Ensure you discuss the main issues that brought the patient to the hospital. You must explain this in detail and provide the interventions given. This will show that they actually received the help they needed in the first place.

Once you have addressed this, include other health issues that you identified after examining the patient.

Write Down the Patient's Refusal of Treatment

Providing patient care is one of the many duties of nurses. Now, when a patient refuses treatment or medication, that is solely on them. However, refusing to write down that the patient has refused treatment is on you because one would just assume that you failed to offer treatment when you were supposed to.

Writing down the patient's refusal of treatment is important both for legal reasons and to inform other healthcare providers of their decisions. When noting this, provide the exact time the patient refused and what actions you took.

Use Active Voice

When possible, ensure you use an active voice. In an active voice, the subject performs the actions. For instance, instead of saying the patient was given 500 of paracetamol, you could say I gave the patient 500 mg of paracetamol.

Use Professional Language

In nursing, professionalism is about providing quality care to patients while demonstrating values like respect, advocacy, and responsibility. It also involves communicating the right way.

Being professional also means using complete descriptions to provide clarity and prevent ambiguity. For instance, instead of saying ‘patient in pain,’ you could say something like; the patient was groaning in pain holding lower abdomen, pain rated at 9/10.
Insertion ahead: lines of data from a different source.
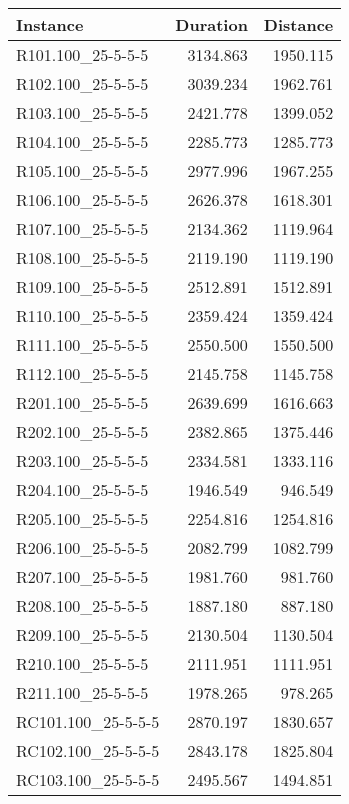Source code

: \begin{table}
\begin{tabular}{lrr}
\hline
 \textbf{Instance} & \textbf{Duration} & \textbf{Distance} \\
\hline
R101.100_25-5-5-5 &     3134.863 &     1950.115 \\ 
R102.100_25-5-5-5 &     3039.234 &     1962.761 \\ 
R103.100_25-5-5-5 &     2421.778 &     1399.052 \\ 
R104.100_25-5-5-5 &     2285.773 &     1285.773 \\ 
R105.100_25-5-5-5 &     2977.996 &     1967.255 \\ 
R106.100_25-5-5-5 &     2626.378 &     1618.301 \\ 
R107.100_25-5-5-5 &     2134.362 &     1119.964 \\ 
R108.100_25-5-5-5 &     2119.190 &     1119.190 \\ 
R109.100_25-5-5-5 &     2512.891 &     1512.891 \\ 
R110.100_25-5-5-5 &     2359.424 &     1359.424 \\ 
R111.100_25-5-5-5 &     2550.500 &     1550.500 \\ 
R112.100_25-5-5-5 &     2145.758 &     1145.758 \\ 
R201.100_25-5-5-5 &     2639.699 &     1616.663 \\ 
R202.100_25-5-5-5 &     2382.865 &     1375.446 \\ 
R203.100_25-5-5-5 &     2334.581 &     1333.116 \\ 
R204.100_25-5-5-5 &     1946.549 &      946.549 \\ 
R205.100_25-5-5-5 &     2254.816 &     1254.816 \\ 
R206.100_25-5-5-5 &     2082.799 &     1082.799 \\ 
R207.100_25-5-5-5 &     1981.760 &      981.760 \\ 
R208.100_25-5-5-5 &     1887.180 &      887.180 \\ 
R209.100_25-5-5-5 &     2130.504 &     1130.504 \\ 
R210.100_25-5-5-5 &     2111.951 &     1111.951 \\ 
R211.100_25-5-5-5 &     1978.265 &      978.265 \\ 
RC101.100_25-5-5-5 &     2870.197 &     1830.657 \\ 
RC102.100_25-5-5-5 &     2843.178 &     1825.804 \\ 
RC103.100_25-5-5-5 &     2495.567 &     1494.851 \\ 

\end{tabular}
\end{table}
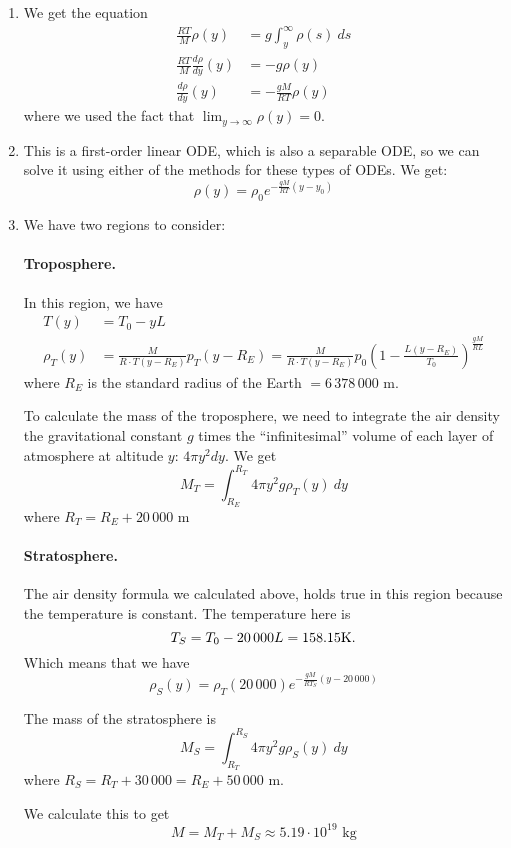 \begin{enumerate}
\begin{enumerate}
\item We get the equation
\begin{align*}
	\frac{RT}{M} \rho(y) & = g \int_y^\infty \rho(s) ~ds \\
	\frac{RT}{M} \frac{d\rho}{dy}(y) & = - g \rho(y) \\
	\frac{d\rho}{dy}(y) & = - \frac{gM}{RT} \rho(y)
\end{align*}
where we used the fact that $\displaystyle\lim_{y \to \infty} \rho(y) = 0$.


\item This is a first-order linear ODE, which is also a separable ODE, so we can solve it using either of the methods for these types of ODEs. 
We get:
\[ 
\rho(y) = \rho_0 e^{-\frac{gM}{RT} (y-y_0)}
\]
		

\item We have two regions to consider:

\paragraph{Troposphere.} In this region, we have
\begin{align*}
T(y) & = T_0 - y L \\
\rho_T(y) & = \frac{M}{R\cdot T(y-R_E)} p_T(y-R_E)
	= \frac{M}{R\cdot T(y-R_E)} p_0 \left( 1 - \frac{L(y-R_E)}{T_0} \right)^{\frac{gM}{RL}}
\end{align*}
where $R_E$ is the standard radius of the Earth $= 6\,378\,000$ m.

To calculate the mass of the troposphere, we need to integrate the air density the gravitational constant $g$ times the ``infinitesimal'' volume of each layer of atmosphere at altitude $y$: $4 \pi y^2 dy$. We get 
\[ 
M_T = \int_{R_E}^{R_T} 4 \pi y^2 g\rho_T(y) ~dy
\]
where $R_T = R_E + 20\,000$ m

\paragraph{Stratosphere.} The air density formula we calculated above, holds true in this region because the temperature is constant. The temperature here is
\[ 
T_S = T_0 - 20\,000 L = 158.15 {\rm K}.
\]
Which means that we have
\[
\rho_S(y) = \rho_T(20\,000) e^{-\frac{gM}{RT_S} (y-20\,000)}
\]

The mass of the stratosphere is
\[
M_S = \int_{R_T}^{R_S} 4 \pi y^2 g\rho_S(y) ~dy
\]
where $R_S = R_T + 30\,000 = R_E + 50\,000$ m.

We calculate this to get
\[
M = M_T + M_S \approx 5.19 \cdot 10^{19} \text{ kg}
\]



\end{enumerate}
\end{enumerate}
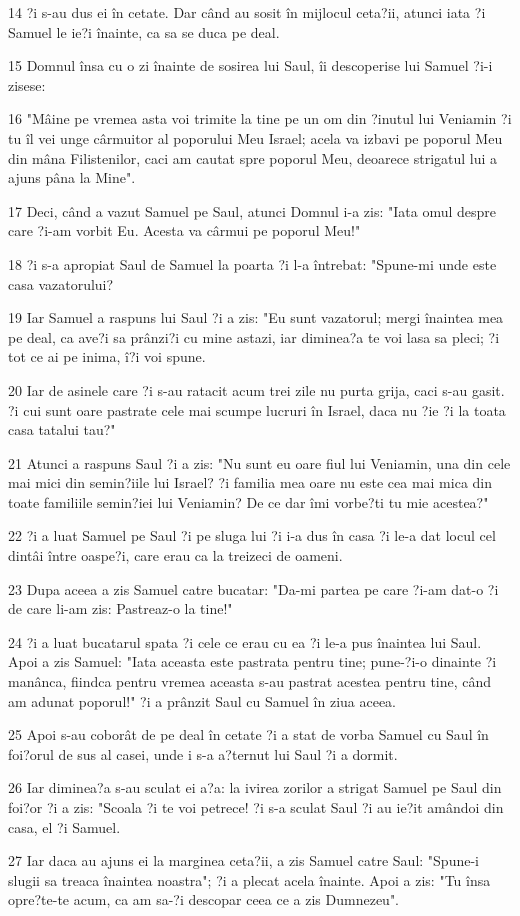 \par 14 ?i s-au dus ei în cetate. Dar când au sosit în mijlocul ceta?ii, atunci iata ?i Samuel le ie?i înainte, ca sa se duca pe deal.
\par 15 Domnul însa cu o zi înainte de sosirea lui Saul, îi descoperise lui Samuel ?i-i zisese:
\par 16 "Mâine pe vremea asta voi trimite la tine pe un om din ?inutul lui Veniamin ?i tu îl vei unge cârmuitor al poporului Meu Israel; acela va izbavi pe poporul Meu din mâna Filistenilor, caci am cautat spre poporul Meu, deoarece strigatul lui a ajuns pâna la Mine".
\par 17 Deci, când a vazut Samuel pe Saul, atunci Domnul i-a zis: "Iata omul despre care ?i-am vorbit Eu. Acesta va cârmui pe poporul Meu!"
\par 18 ?i s-a apropiat Saul de Samuel la poarta ?i l-a întrebat: "Spune-mi unde este casa vazatorului?
\par 19 Iar Samuel a raspuns lui Saul ?i a zis: "Eu sunt vazatorul; mergi înaintea mea pe deal, ca ave?i sa prânzi?i cu mine astazi, iar diminea?a te voi lasa sa pleci; ?i tot ce ai pe inima, î?i voi spune.
\par 20 Iar de asinele care ?i s-au ratacit acum trei zile nu purta grija, caci s-au gasit. ?i cui sunt oare pastrate cele mai scumpe lucruri în Israel, daca nu ?ie ?i la toata casa tatalui tau?"
\par 21 Atunci a raspuns Saul ?i a zis: "Nu sunt eu oare fiul lui Veniamin, una din cele mai mici din semin?iile lui Israel? ?i familia mea oare nu este cea mai mica din toate familiile semin?iei lui Veniamin? De ce dar îmi vorbe?ti tu mie acestea?"
\par 22 ?i a luat Samuel pe Saul ?i pe sluga lui ?i i-a dus în casa ?i le-a dat locul cel dintâi între oaspe?i, care erau ca la treizeci de oameni.
\par 23 Dupa aceea a zis Samuel catre bucatar: "Da-mi partea pe care ?i-am dat-o ?i de care li-am zis: Pastreaz-o la tine!"
\par 24 ?i a luat bucatarul spata ?i cele ce erau cu ea ?i le-a pus înaintea lui Saul. Apoi a zis Samuel: "Iata aceasta este pastrata pentru tine; pune-?i-o dinainte ?i manânca, fiindca pentru vremea aceasta s-au pastrat acestea pentru tine, când am adunat poporul!" ?i a prânzit Saul cu Samuel în ziua aceea.
\par 25 Apoi s-au coborât de pe deal în cetate ?i a stat de vorba Samuel cu Saul în foi?orul de sus al casei, unde i s-a a?ternut lui Saul ?i a dormit.
\par 26 Iar diminea?a s-au sculat ei a?a: la ivirea zorilor a strigat Samuel pe Saul din foi?or ?i a zis: "Scoala ?i te voi petrece! ?i s-a sculat Saul ?i au ie?it amândoi din casa, el ?i Samuel.
\par 27 Iar daca au ajuns ei la marginea ceta?ii, a zis Samuel catre Saul: "Spune-i slugii sa treaca înaintea noastra"; ?i a plecat acela înainte. Apoi a zis: "Tu însa opre?te-te acum, ca am sa-?i descopar ceea ce a zis Dumnezeu".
Proofread and Edited the Note

After writing the note, check for grammar, spelling, and sentence structure. Leaving these errors in will undermine the quality of your nursing notes.

Final Word

Writing a nursing narrative note is an important part of nursing practice as it helps communicate about the patients and all the care the nurses is providing them. A good nursing note must include all the patient information that will help identify them and their condition, assessment, interventions provided, and follow-up actions.